What the task requires
Each line containing the string "shields" should be copied out of the entries.

Recorded data
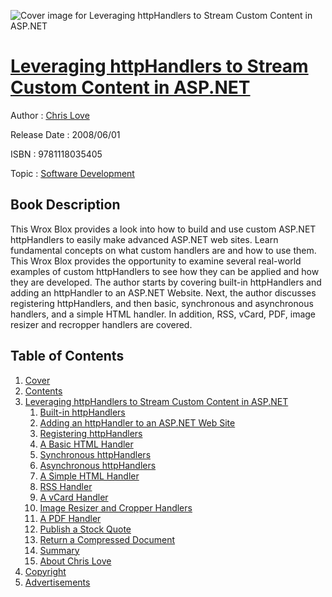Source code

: ![Cover image for Leveraging httpHandlers to Stream Custom Content in ASP.NET](https://imgdetail.ebookreading.net/cover/cover/software_development/EB9781118035405.jpg)

[Leveraging httpHandlers to Stream Custom Content in ASP.NET](https://ebookreading.net/view/book/Leveraging+httpHandlers+to+Stream+Custom+Content+in+ASP.NET-EB9781118035405_1.html "Leveraging httpHandlers to Stream Custom Content in ASP.NET")
====================================================================================================================

Author : [Chris Love](https://ebookreading.net/search/author/Chris+Love)

Release Date : 2008/06/01

ISBN : 9781118035405

Topic : [Software Development](https://ebookreading.net/search/category/software-development)

Book Description
-----------------

This Wrox Blox provides a look into how to build and use custom ASP.NET httpHandlers to easily make advanced ASP.NET web sites. Learn fundamental concepts on what custom handlers are and how to use them. This Wrox Blox provides the opportunity to examine several real-world examples of custom httpHandlers to see how they can be applied and how they are developed. The author starts by covering built-in httpHandlers and adding an httpHandler to an ASP.NET Website.  Next, the author discusses registering httpHandlers, and then basic, synchronous and asynchronous handlers, and a simple HTML handler.  In addition, RSS, vCard, PDF, image resizer and recropper handlers are covered.
              
Table of Contents
-----------------

1. [Cover](https://ebookreading.net/view/book/Leveraging+httpHandlers+to+Stream+Custom+Content+in+ASP.NET-EB9781118035405_1.html)
1. [Contents](https://ebookreading.net/view/book/Leveraging+httpHandlers+to+Stream+Custom+Content+in+ASP.NET-EB9781118035405_2.html)
1. [Leveraging httpHandlers to Stream Custom Content in ASP.NET](https://ebookreading.net/view/book/Leveraging+httpHandlers+to+Stream+Custom+Content+in+ASP.NET-EB9781118035405_3.html)
    1. [Built-in httpHandlers](https://ebookreading.net/view/book/Leveraging+httpHandlers+to+Stream+Custom+Content+in+ASP.NET-EB9781118035405_3.html#ch01sec001)
    1. [Adding an httpHandler to an ASP.NET Web Site](https://ebookreading.net/view/book/Leveraging+httpHandlers+to+Stream+Custom+Content+in+ASP.NET-EB9781118035405_3.html#ch01sec002)
    1. [Registering httpHandlers](https://ebookreading.net/view/book/Leveraging+httpHandlers+to+Stream+Custom+Content+in+ASP.NET-EB9781118035405_3.html#ch01sec003)
    1. [A Basic HTML Handler](https://ebookreading.net/view/book/Leveraging+httpHandlers+to+Stream+Custom+Content+in+ASP.NET-EB9781118035405_3.html#ch01sec004)
    1. [Synchronous httpHandlers](https://ebookreading.net/view/book/Leveraging+httpHandlers+to+Stream+Custom+Content+in+ASP.NET-EB9781118035405_3.html#ch01sec005)
    1. [Asynchronous httpHandlers](https://ebookreading.net/view/book/Leveraging+httpHandlers+to+Stream+Custom+Content+in+ASP.NET-EB9781118035405_3.html#ch01sec006)
    1. [A Simple HTML Handler](https://ebookreading.net/view/book/Leveraging+httpHandlers+to+Stream+Custom+Content+in+ASP.NET-EB9781118035405_3.html#ch01sec007)
    1. [RSS Handler](https://ebookreading.net/view/book/Leveraging+httpHandlers+to+Stream+Custom+Content+in+ASP.NET-EB9781118035405_3.html#ch01sec008)
    1. [A vCard Handler](https://ebookreading.net/view/book/Leveraging+httpHandlers+to+Stream+Custom+Content+in+ASP.NET-EB9781118035405_3.html#ch01sec009)
    1. [Image Resizer and Cropper Handlers](https://ebookreading.net/view/book/Leveraging+httpHandlers+to+Stream+Custom+Content+in+ASP.NET-EB9781118035405_3.html#ch01sec010)
    1. [A PDF Handler](https://ebookreading.net/view/book/Leveraging+httpHandlers+to+Stream+Custom+Content+in+ASP.NET-EB9781118035405_3.html#ch01sec011)
    1. [Publish a Stock Quote](https://ebookreading.net/view/book/Leveraging+httpHandlers+to+Stream+Custom+Content+in+ASP.NET-EB9781118035405_3.html#ch01sec012)
    1. [Return a Compressed Document](https://ebookreading.net/view/book/Leveraging+httpHandlers+to+Stream+Custom+Content+in+ASP.NET-EB9781118035405_3.html#ch01sec013)
    1. [Summary](https://ebookreading.net/view/book/Leveraging+httpHandlers+to+Stream+Custom+Content+in+ASP.NET-EB9781118035405_3.html#ch01sec014)
    1. [About Chris Love](https://ebookreading.net/view/book/Leveraging+httpHandlers+to+Stream+Custom+Content+in+ASP.NET-EB9781118035405_3.html#ch01sec015)
1. [Copyright](https://ebookreading.net/view/book/Leveraging+httpHandlers+to+Stream+Custom+Content+in+ASP.NET-EB9781118035405_4.html)
1. [Advertisements](https://ebookreading.net/view/book/Leveraging+httpHandlers+to+Stream+Custom+Content+in+ASP.NET-EB9781118035405_5.html)
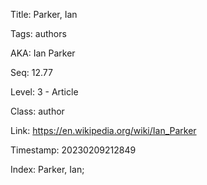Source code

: Title:  Parker, Ian

Tags:   authors

AKA:    Ian Parker

Seq:    12.77

Level:  3 - Article

Class:  author

Link:   https://en.wikipedia.org/wiki/Ian_Parker

Timestamp: 20230209212849

Index:  Parker, Ian; 

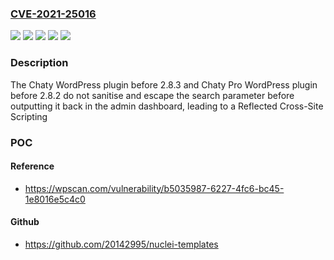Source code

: ### [CVE-2021-25016](https://cve.mitre.org/cgi-bin/cvename.cgi?name=CVE-2021-25016)
![](https://img.shields.io/static/v1?label=Product&message=Floating%20Chat%20Widget%20Pro%20-%20Chaty%20Pro&color=blue)
![](https://img.shields.io/static/v1?label=Product&message=Floating%20Chat%20Widget%3A%20Contact%20Icons%2C%20Messages%2C%20Telegram%2C%20Email%2C%20SMS%2C%20Call%20Button%20%E2%80%93%20Chaty&color=blue)
![](https://img.shields.io/static/v1?label=Version&message=2.8.2%20&color=brightgreen)
![](https://img.shields.io/static/v1?label=Version&message=2.8.3%20&color=brightgreen)
![](https://img.shields.io/static/v1?label=Vulnerability&message=CWE-79%20Cross-site%20Scripting%20(XSS)&color=brightgreen)

### Description

The Chaty WordPress plugin before 2.8.3 and Chaty Pro WordPress plugin before 2.8.2 do not sanitise and escape the search parameter before outputting it back in the admin dashboard, leading to a Reflected Cross-Site Scripting

### POC

#### Reference
- https://wpscan.com/vulnerability/b5035987-6227-4fc6-bc45-1e8016e5c4c0

#### Github
- https://github.com/20142995/nuclei-templates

Response to this exercise
![](https://img.shields.io/static/v1?label=Product&message=Floating%20Chat%20Widget%20Pro%20-%20Chaty%20Pro&color=blue)
![](https://img.shields.io/static/v1?label=Product&message=Floating%20Chat%20Widget%3A%20Contact%20Icons%2C%20Messages%2C%20Telegram%2C%20Email%2C%20SMS%2C%20Call%20Button%20%E2%80%93%20Chaty&color=blue)
![](https://img.shields.io/static/v1?label=Version&message=2.8.2%20&color=brightgreen)
![](https://img.shields.io/static/v1?label=Version&message=2.8.3%20&color=brightgreen)
![](https://img.shields.io/static/v1?label=Vulnerability&message=CWE-79%20Cross-site%20Scripting%20(XSS)&color=brightgreen)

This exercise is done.